While I don't agree with them, there are obviously people who really like the new theme (as they've spoken up right here). Nonetheless, I just feel compelled to comment. I'm not crabbing just because there's been change; I wasn't all that enamored of the old theme, but it was usable. I simply don't like the new theme, and I think there are sound, design-specific reasons why.

But, like I said, as long as there are alternative themes, I'm okay, and you can tell me to shut up.


----------



## Ankh-Morpork Guard (Dec 29, 2004)

jezter6 said:
			
		

> See, there's the point that gets me thinking...the last 2 times I've seen major design changes (and said my comments about them), they were changes that just appeared. Nobody else has control over site design and changes are not publicised in advance, and the one style I would bet most people use, is the one always changing.

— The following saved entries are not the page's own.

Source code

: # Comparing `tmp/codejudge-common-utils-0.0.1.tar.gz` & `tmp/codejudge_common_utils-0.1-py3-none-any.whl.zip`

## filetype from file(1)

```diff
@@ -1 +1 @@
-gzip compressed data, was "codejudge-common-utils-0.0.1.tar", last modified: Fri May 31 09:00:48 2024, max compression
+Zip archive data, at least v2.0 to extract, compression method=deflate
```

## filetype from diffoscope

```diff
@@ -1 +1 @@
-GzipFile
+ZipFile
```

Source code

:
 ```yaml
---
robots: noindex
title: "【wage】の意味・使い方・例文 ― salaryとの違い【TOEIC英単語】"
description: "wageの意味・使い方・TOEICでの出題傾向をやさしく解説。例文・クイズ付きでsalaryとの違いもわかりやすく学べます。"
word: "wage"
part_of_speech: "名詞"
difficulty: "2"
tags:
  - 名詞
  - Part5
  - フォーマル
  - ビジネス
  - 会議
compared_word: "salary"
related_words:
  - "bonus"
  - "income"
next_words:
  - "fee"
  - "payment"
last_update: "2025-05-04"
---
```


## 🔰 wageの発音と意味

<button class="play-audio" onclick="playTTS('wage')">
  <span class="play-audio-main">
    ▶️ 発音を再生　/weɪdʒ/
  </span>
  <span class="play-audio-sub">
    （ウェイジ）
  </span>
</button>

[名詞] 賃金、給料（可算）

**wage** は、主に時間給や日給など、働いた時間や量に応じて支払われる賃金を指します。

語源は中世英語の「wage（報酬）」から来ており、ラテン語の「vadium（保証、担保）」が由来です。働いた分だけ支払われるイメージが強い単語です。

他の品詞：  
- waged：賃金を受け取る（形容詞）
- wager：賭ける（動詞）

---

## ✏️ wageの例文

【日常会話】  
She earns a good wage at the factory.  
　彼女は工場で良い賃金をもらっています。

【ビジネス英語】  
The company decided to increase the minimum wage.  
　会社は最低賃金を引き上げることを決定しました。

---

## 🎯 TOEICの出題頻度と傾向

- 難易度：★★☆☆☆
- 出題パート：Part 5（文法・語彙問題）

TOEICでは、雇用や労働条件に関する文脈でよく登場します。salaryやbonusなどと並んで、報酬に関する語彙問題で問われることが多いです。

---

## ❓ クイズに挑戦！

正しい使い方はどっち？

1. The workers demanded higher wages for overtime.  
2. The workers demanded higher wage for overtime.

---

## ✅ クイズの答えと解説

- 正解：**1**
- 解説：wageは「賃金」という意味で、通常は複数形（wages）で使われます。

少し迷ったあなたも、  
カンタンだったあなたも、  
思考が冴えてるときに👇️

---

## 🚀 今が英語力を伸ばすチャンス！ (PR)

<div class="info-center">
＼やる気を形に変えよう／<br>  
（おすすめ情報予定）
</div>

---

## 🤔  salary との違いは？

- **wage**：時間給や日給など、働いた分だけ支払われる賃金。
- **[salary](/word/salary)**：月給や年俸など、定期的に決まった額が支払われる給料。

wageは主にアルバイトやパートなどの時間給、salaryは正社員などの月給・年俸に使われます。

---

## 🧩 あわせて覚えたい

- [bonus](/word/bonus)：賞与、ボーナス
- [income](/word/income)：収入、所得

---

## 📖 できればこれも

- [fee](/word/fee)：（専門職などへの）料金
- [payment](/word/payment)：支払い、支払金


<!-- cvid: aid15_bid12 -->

Just wanted to tell you that these changes and such were 'polled' as sorts, but not to the public. Really, there's just too many people here on ENWorld to make that possible. But Michael had a bunch of threads on 'how does this look' 'what about this?' etc etc all through the Staff Forum as this was being tweaked. So it isn't just his doing. Blame everyone with access to that forum.


----------



## Zappo (Dec 29, 2004)

I like the new style. 

 MM, keep in mind that people who post on a thread are more likely to be the ones who disagree with the change. For example, I wouldn't have posted if I didn't feel the need to say this. I'm positive that most enworlders like the change.


----------



## Starman (Dec 29, 2004)

FWIW, I like the new look. I really like it, in fact. I don't have a problem reading light text on a dark background and the textures don't make it a problem, either. I also haven't noticed the site as being any slower than it was before the change and I am on a crappy dial-up connection. 

Starman


----------



## Thornir Alekeg (Dec 29, 2004)

jezter6 said:
			
		

> See, there's the point that gets me thinking...the last 2 times I've seen major design changes (and said my comments about them), they were changes that just appeared. Nobody else has control over site design and changes are not publicised in advance, and the one style I would bet most people use, is the one always changing.
> 
> snip
> 
> That's just my thoughts.




While that would be nice, it is not reasonable to think that the staff here should take the time to check with the - how many? 20,000 users of this site?  - before they make changes.  And what would be the criteria for allowing a change?  Loudest complaints win?  Majority rule?  If 51% hate the look and 49% like it, does that mean they should not implement it?  

I trust that, as Ankh-Morpork Guard stated, the rest of the staff is in on making decisions about the site, there are good reasons behind them (such as improved security and functionality), and that it is not one person just making changes willy-nilly.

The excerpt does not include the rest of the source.